Instructions for the task:
Word for word, restate each entry in the listing below.

+++ Material for the task +++

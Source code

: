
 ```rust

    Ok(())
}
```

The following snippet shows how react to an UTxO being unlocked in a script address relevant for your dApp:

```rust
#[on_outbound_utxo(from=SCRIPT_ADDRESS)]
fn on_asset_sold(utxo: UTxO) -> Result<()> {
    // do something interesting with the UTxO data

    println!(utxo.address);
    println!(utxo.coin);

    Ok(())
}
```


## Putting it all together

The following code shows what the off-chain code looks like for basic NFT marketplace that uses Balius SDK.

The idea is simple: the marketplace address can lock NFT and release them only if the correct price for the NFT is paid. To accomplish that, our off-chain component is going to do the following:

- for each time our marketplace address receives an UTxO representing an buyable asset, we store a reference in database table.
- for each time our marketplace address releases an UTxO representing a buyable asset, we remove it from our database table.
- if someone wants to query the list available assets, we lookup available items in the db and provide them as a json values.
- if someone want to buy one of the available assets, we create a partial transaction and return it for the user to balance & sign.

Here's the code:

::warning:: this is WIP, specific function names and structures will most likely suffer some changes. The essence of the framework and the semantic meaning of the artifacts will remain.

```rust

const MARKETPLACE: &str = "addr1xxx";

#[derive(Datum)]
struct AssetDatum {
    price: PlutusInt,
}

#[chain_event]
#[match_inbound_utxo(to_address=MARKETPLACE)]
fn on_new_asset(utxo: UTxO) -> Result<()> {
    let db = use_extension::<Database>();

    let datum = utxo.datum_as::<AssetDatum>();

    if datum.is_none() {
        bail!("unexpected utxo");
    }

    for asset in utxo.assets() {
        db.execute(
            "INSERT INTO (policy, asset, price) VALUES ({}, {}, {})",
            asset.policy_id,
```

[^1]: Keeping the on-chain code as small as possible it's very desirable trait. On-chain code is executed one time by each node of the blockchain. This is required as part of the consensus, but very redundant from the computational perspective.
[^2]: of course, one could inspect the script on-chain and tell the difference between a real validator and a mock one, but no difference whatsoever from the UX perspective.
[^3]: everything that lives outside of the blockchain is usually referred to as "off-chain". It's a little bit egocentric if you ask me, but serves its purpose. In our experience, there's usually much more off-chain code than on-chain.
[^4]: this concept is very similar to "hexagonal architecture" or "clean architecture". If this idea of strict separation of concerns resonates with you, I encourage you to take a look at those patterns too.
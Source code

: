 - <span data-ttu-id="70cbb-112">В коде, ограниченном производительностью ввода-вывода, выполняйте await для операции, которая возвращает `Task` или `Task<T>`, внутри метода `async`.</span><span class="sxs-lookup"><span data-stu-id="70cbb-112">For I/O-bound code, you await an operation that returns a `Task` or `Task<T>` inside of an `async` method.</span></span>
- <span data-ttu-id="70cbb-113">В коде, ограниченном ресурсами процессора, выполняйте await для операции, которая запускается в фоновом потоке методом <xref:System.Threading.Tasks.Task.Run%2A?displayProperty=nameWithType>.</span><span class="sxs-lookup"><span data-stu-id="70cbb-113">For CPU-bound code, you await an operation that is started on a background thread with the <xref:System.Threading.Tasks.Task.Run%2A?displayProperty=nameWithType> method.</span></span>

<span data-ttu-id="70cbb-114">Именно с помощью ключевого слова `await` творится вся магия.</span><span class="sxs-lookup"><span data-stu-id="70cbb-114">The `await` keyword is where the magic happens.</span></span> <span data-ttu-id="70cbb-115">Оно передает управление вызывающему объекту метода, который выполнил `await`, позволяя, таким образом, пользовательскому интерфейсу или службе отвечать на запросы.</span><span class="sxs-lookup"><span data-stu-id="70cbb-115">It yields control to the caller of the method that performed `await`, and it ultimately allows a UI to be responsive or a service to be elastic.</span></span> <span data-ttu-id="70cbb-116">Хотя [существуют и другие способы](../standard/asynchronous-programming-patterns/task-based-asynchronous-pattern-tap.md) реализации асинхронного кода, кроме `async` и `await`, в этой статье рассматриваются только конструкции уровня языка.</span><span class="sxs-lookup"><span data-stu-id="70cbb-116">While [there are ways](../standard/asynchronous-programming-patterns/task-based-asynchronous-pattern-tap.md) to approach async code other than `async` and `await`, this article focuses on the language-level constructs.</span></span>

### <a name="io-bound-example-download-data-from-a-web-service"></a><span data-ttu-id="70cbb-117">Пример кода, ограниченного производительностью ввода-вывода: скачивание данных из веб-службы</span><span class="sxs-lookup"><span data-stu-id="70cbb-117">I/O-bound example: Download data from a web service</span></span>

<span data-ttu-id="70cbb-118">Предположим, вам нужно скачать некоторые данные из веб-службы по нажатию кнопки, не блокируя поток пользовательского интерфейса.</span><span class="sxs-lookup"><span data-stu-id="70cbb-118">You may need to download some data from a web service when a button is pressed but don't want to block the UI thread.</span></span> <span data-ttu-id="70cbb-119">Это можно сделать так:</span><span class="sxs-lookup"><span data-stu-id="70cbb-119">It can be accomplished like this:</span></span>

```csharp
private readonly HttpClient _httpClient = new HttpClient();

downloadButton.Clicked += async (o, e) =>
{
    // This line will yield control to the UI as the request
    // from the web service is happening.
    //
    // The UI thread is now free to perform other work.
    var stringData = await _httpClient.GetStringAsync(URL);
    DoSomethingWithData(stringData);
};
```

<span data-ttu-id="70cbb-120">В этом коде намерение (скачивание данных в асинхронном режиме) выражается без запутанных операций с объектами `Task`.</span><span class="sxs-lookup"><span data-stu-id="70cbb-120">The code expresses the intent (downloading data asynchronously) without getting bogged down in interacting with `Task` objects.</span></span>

+++

Response to this exercise:
Source code

:
 ```rust

    Ok(())
}
```

The following snippet shows how react to an UTxO being unlocked in a script address relevant for your dApp:

```rust
#[on_outbound_utxo(from=SCRIPT_ADDRESS)]
fn on_asset_sold(utxo: UTxO) -> Result<()> {
    // do something interesting with the UTxO data

    println!(utxo.address);
    println!(utxo.coin);

    Ok(())
}
```


## Putting it all together

The following code shows what the off-chain code looks like for basic NFT marketplace that uses Balius SDK.

The idea is simple: the marketplace address can lock NFT and release them only if the correct price for the NFT is paid. To accomplish that, our off-chain component is going to do the following:

- for each time our marketplace address receives an UTxO representing an buyable asset, we store a reference in database table.
- for each time our marketplace address releases an UTxO representing a buyable asset, we remove it from our database table.
- if someone wants to query the list available assets, we lookup available items in the db and provide them as a json values.
- if someone want to buy one of the available assets, we create a partial transaction and return it for the user to balance & sign.

Here's the code:

::warning:: this is WIP, specific function names and structures will most likely suffer some changes. The essence of the framework and the semantic meaning of the artifacts will remain.

```rust

const MARKETPLACE: &str = "addr1xxx";

#[derive(Datum)]
struct AssetDatum {
    price: PlutusInt,
}

#[chain_event]
#[match_inbound_utxo(to_address=MARKETPLACE)]
fn on_new_asset(utxo: UTxO) -> Result<()> {
    let db = use_extension::<Database>();

    let datum = utxo.datum_as::<AssetDatum>();

    if datum.is_none() {
        bail!("unexpected utxo");
    }

    for asset in utxo.assets() {
        db.execute(
            "INSERT INTO (policy, asset, price) VALUES ({}, {}, {})",
            asset.policy_id,
```

[^1]: Keeping the on-chain code as small as possible it's very desirable trait. On-chain code is executed one time by each node of the blockchain. This is required as part of the consensus, but very redundant from the computational perspective.
[^2]: of course, one could inspect the script on-chain and tell the difference between a real validator and a mock one, but no difference whatsoever from the UX perspective.
[^3]: everything that lives outside of the blockchain is usually referred to as "off-chain". It's a little bit egocentric if you ask me, but serves its purpose. In our experience, there's usually much more off-chain code than on-chain.
[^4]: this concept is very similar to "hexagonal architecture" or "clean architecture". If this idea of strict separation of concerns resonates with you, I encourage you to take a look at those patterns too.
Source code

: - <span data-ttu-id="70cbb-112">В коде, ограниченном производительностью ввода-вывода, выполняйте await для операции, которая возвращает `Task` или `Task<T>`, внутри метода `async`.</span><span class="sxs-lookup"><span data-stu-id="70cbb-112">For I/O-bound code, you await an operation that returns a `Task` or `Task<T>` inside of an `async` method.</span></span>
- <span data-ttu-id="70cbb-113">В коде, ограниченном ресурсами процессора, выполняйте await для операции, которая запускается в фоновом потоке методом <xref:System.Threading.Tasks.Task.Run%2A?displayProperty=nameWithType>.</span><span class="sxs-lookup"><span data-stu-id="70cbb-113">For CPU-bound code, you await an operation that is started on a background thread with the <xref:System.Threading.Tasks.Task.Run%2A?displayProperty=nameWithType> method.</span></span>

<span data-ttu-id="70cbb-114">Именно с помощью ключевого слова `await` творится вся магия.</span><span class="sxs-lookup"><span data-stu-id="70cbb-114">The `await` keyword is where the magic happens.</span></span> <span data-ttu-id="70cbb-115">Оно передает управление вызывающему объекту метода, который выполнил `await`, позволяя, таким образом, пользовательскому интерфейсу или службе отвечать на запросы.</span><span class="sxs-lookup"><span data-stu-id="70cbb-115">It yields control to the caller of the method that performed `await`, and it ultimately allows a UI to be responsive or a service to be elastic.</span></span> <span data-ttu-id="70cbb-116">Хотя [существуют и другие способы](../standard/asynchronous-programming-patterns/task-based-asynchronous-pattern-tap.md) реализации асинхронного кода, кроме `async` и `await`, в этой статье рассматриваются только конструкции уровня языка.</span><span class="sxs-lookup"><span data-stu-id="70cbb-116">While [there are ways](../standard/asynchronous-programming-patterns/task-based-asynchronous-pattern-tap.md) to approach async code other than `async` and `await`, this article focuses on the language-level constructs.</span></span>

### <a name="io-bound-example-download-data-from-a-web-service"></a><span data-ttu-id="70cbb-117">Пример кода, ограниченного производительностью ввода-вывода: скачивание данных из веб-службы</span><span class="sxs-lookup"><span data-stu-id="70cbb-117">I/O-bound example: Download data from a web service</span></span>

<span data-ttu-id="70cbb-118">Предположим, вам нужно скачать некоторые данные из веб-службы по нажатию кнопки, не блокируя поток пользовательского интерфейса.</span><span class="sxs-lookup"><span data-stu-id="70cbb-118">You may need to download some data from a web service when a button is pressed but don't want to block the UI thread.</span></span> <span data-ttu-id="70cbb-119">Это можно сделать так:</span><span class="sxs-lookup"><span data-stu-id="70cbb-119">It can be accomplished like this:</span></span>

```csharp
private readonly HttpClient _httpClient = new HttpClient();

downloadButton.Clicked += async (o, e) =>
{
    // This line will yield control to the UI as the request
    // from the web service is happening.
    //
    // The UI thread is now free to perform other work.
    var stringData = await _httpClient.GetStringAsync(URL);
    DoSomethingWithData(stringData);
};
```

<span data-ttu-id="70cbb-120">В этом коде намерение (скачивание данных в асинхронном режиме) выражается без запутанных операций с объектами `Task`.</span><span class="sxs-lookup"><span data-stu-id="70cbb-120">The code expresses the intent (downloading data asynchronously) without getting bogged down in interacting with `Task` objects.</span></span>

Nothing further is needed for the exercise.